MISTERIA „Masquerade Of Shadows“
Veröffentlichungsjahr: 2000
Gesamtspielzeit: 41:45
Musikverlag: Pagan Records
Herkunftsland: Polen
Tonträgerformat: CD
Schon das Demo der Gruppe aus Rzeszów (einer Stadt im Südosten Polens) „Mistyczna podróż poprzez krainę mitów i dawno zapomnianych legend“ (= Eine mystische Reise durch das Land der Mythen und längst vergessenen Legenden) konnte in Polen für einiges Aufsehen sorgen und wurde auch in der Presse wohlwollend aufgenommen. Das polnische Metalmagazin MULTUM IN PARVO hat damals das Demo in höchsten Tönen gelobt. Man hat nun weder Kosten noch Mühe gescheut und das volle Risiko auf sich genommen, aufs Ganze zu gehen und eine höchst professionelle CD im immer beliebteren Studio „333“ (wo auch momentan Lux Occulta ihren vierten Langspieler aufnehmen) auf eigene Kosten aufzunehmen. Das Ergebnis kann sich sehen lassen, und so klopften schon bald Pagan Records an der Tür und belohnten die Mühe mit einem lukrativen Vertrag.
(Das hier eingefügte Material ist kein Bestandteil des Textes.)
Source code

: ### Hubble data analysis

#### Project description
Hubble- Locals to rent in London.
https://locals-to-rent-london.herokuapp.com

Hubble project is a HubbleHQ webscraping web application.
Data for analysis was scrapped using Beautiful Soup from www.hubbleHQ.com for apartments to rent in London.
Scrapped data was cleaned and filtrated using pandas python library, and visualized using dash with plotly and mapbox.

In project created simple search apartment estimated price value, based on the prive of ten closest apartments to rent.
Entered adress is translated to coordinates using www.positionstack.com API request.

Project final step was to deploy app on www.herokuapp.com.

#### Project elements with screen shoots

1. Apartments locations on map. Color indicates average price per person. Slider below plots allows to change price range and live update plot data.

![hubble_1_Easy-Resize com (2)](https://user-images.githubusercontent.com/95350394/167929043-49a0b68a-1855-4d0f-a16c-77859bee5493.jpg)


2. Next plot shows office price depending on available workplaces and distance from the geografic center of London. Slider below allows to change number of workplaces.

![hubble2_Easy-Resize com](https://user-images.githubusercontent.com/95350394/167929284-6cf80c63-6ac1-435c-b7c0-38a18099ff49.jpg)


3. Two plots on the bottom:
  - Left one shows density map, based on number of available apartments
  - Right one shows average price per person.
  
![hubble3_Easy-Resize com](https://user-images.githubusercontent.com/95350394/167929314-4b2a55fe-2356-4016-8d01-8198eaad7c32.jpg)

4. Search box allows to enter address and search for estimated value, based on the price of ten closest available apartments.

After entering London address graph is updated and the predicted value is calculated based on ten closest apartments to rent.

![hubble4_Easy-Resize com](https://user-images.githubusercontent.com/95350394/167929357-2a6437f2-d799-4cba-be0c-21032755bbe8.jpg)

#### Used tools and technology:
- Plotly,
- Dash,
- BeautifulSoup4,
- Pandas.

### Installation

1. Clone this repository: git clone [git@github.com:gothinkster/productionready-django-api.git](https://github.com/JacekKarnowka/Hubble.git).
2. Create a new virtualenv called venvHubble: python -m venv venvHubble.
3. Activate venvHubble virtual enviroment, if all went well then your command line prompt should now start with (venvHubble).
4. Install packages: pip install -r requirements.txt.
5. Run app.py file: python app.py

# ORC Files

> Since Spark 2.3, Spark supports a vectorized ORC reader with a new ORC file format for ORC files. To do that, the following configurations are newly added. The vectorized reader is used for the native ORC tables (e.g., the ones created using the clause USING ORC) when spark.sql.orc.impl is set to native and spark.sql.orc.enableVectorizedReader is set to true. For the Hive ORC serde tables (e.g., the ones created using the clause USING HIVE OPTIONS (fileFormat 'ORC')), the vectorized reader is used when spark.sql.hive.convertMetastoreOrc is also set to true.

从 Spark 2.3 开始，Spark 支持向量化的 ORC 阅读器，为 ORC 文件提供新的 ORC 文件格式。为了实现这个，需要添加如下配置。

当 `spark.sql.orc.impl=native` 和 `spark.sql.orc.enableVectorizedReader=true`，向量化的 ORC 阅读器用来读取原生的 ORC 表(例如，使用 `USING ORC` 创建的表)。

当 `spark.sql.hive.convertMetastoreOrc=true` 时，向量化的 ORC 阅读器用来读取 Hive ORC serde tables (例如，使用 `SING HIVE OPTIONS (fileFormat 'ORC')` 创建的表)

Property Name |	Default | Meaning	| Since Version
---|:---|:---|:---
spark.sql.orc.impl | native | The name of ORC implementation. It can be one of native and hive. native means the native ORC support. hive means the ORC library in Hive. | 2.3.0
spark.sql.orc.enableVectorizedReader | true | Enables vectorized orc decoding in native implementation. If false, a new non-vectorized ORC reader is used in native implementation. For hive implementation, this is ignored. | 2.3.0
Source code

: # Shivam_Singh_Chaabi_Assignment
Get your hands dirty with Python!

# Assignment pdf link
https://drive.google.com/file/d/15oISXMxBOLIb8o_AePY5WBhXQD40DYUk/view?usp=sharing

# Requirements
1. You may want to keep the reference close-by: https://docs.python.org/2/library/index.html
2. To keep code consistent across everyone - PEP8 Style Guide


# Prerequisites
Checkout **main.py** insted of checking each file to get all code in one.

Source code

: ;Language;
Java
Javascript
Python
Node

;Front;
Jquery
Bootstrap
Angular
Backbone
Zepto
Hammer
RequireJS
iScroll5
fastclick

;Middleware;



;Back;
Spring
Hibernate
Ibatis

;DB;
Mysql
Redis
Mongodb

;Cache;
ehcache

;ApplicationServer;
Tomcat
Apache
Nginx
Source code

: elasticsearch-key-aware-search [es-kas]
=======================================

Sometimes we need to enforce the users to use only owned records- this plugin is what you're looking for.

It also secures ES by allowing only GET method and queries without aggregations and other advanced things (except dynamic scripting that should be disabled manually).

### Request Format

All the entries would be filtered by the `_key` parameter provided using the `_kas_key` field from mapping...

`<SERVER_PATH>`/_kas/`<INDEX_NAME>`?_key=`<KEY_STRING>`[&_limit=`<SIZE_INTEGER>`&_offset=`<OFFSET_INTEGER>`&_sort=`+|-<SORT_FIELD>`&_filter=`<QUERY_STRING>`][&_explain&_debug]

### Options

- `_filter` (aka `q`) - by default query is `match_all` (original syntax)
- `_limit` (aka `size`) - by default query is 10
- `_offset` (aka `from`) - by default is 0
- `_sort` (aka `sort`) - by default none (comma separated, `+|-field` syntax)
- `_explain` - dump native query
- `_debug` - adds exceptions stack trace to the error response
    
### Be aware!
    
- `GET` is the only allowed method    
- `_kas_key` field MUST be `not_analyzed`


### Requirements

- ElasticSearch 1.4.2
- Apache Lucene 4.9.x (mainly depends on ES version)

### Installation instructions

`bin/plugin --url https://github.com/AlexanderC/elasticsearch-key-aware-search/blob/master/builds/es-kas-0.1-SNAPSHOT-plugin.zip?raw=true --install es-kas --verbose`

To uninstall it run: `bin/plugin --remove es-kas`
Die Gruppe spielt düsteren, aber dennoch verspielten Metal, der irgendwo zwischen Blackmetal, Folk, Deathmetal und Doommetal anzusiedeln ist. Den Gesang teilen sich Mariusz (der darüber hinaus auch noch für die Gitarren zuständig ist) und Paweł (der auch das Schlagzeug beackert). Hier wären wir auch beim großen Manko der Scheibe... Die beiden machen ihre Arbeit gesangstechnisch zwar ziemlich zufriedenstellend, doch sollten sie sich lieber ihrer polnischen Muttersprache befleißen, da sie in ihr nicht nur ihren Emotionen besser Ausdruck verleihen könnten, sondern vor allem aller Wahrscheinlichkeit nach wenigstens die Aussprache beherrschen. Daß nämlich viele auf Englisch singende Bands ein etwas befremdliches Englisch aufweisen, ist ja nun mittlerweile schon „Standard“ und man hat sich – selbst in englischsprachigen Ländern – daran gewöhnt. Aber dabei handelt es sich dann häufig um eher kleinere, nicht so schwerwiegende (Aussprache-)Fehler. Bei MISTERIA ist die Aussprache jedoch leider – vor allem bei ruhigeren Partien, wo man alles deutlich vernehmen kann – ziemlich unbeholfen. Um es klar auszudrücken: Das Englisch von MISTERIA ist Schrott. Absoluter Schrott. Das trägt nicht gerade zum Hörgenuß bei, legen MISTERIA doch Wert auf viel Variation und ruhigere, getragene Parts beim Gesang.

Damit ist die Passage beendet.